• EXERCISE GOAL
If a line comes after the one containing "## Swap (evita OOM no build do frontend)", leave it out; copy every line before it, and that line too, exactly as written, starting from the first line of the entries.

___ RECORDS SUPPLIED ___

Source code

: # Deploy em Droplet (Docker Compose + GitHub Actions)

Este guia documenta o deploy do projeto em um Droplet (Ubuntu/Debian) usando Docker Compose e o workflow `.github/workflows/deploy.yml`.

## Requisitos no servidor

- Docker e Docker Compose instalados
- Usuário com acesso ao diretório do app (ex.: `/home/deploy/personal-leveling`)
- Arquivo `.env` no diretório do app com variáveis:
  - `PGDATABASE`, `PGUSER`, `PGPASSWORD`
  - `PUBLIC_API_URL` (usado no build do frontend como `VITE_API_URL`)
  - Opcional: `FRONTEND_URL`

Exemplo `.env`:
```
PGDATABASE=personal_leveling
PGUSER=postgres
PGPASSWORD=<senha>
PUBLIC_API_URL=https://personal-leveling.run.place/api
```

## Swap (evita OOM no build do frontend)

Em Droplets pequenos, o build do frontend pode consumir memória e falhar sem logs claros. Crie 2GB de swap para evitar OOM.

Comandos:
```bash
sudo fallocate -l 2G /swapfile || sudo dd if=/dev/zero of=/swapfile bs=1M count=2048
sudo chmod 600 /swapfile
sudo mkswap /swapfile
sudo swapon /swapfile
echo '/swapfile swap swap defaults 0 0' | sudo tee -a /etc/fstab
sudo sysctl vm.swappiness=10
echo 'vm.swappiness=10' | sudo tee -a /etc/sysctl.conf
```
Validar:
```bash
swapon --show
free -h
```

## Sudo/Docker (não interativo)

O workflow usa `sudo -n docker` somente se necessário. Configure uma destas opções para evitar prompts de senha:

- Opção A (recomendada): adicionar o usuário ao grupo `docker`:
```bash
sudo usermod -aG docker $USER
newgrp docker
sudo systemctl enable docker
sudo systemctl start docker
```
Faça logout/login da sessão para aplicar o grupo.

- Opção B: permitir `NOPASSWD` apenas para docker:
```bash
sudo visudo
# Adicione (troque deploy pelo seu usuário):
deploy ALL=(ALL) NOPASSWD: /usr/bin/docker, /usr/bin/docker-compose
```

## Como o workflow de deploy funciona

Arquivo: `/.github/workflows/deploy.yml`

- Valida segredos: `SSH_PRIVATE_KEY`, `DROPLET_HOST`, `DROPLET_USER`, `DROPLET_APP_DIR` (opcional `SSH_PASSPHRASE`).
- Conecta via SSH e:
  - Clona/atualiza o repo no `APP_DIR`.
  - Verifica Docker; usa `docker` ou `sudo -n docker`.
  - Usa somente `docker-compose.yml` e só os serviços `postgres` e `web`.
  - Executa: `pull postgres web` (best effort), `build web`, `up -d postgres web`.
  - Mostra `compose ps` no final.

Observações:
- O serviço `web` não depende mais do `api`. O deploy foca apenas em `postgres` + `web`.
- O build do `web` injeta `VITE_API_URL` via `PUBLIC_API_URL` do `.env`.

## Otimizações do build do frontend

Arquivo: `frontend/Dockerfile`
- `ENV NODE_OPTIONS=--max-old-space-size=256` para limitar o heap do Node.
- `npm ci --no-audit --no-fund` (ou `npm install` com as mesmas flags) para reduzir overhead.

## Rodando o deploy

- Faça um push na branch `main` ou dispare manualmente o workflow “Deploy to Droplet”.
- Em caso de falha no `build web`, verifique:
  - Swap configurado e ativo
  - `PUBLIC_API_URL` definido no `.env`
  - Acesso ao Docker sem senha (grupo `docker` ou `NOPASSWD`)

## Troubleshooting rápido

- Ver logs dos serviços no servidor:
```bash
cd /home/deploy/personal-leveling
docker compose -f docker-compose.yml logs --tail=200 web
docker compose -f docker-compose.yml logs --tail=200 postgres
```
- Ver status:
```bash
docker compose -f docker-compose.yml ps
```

___

• EXERCISE RESULT
Source code

: # Deploy em Droplet (Docker Compose + GitHub Actions)

Este guia documenta o deploy do projeto em um Droplet (Ubuntu/Debian) usando Docker Compose e o workflow `.github/workflows/deploy.yml`.

## Requisitos no servidor

- Docker e Docker Compose instalados
- Usuário com acesso ao diretório do app (ex.: `/home/deploy/personal-leveling`)
- Arquivo `.env` no diretório do app com variáveis:
  - `PGDATABASE`, `PGUSER`, `PGPASSWORD`
  - `PUBLIC_API_URL` (usado no build do frontend como `VITE_API_URL`)
  - Opcional: `FRONTEND_URL`

Exemplo `.env`:
```
PGDATABASE=personal_leveling
PGUSER=postgres
PGPASSWORD=<senha>
PUBLIC_API_URL=https://personal-leveling.run.place/api
```

## Swap (evita OOM no build do frontend)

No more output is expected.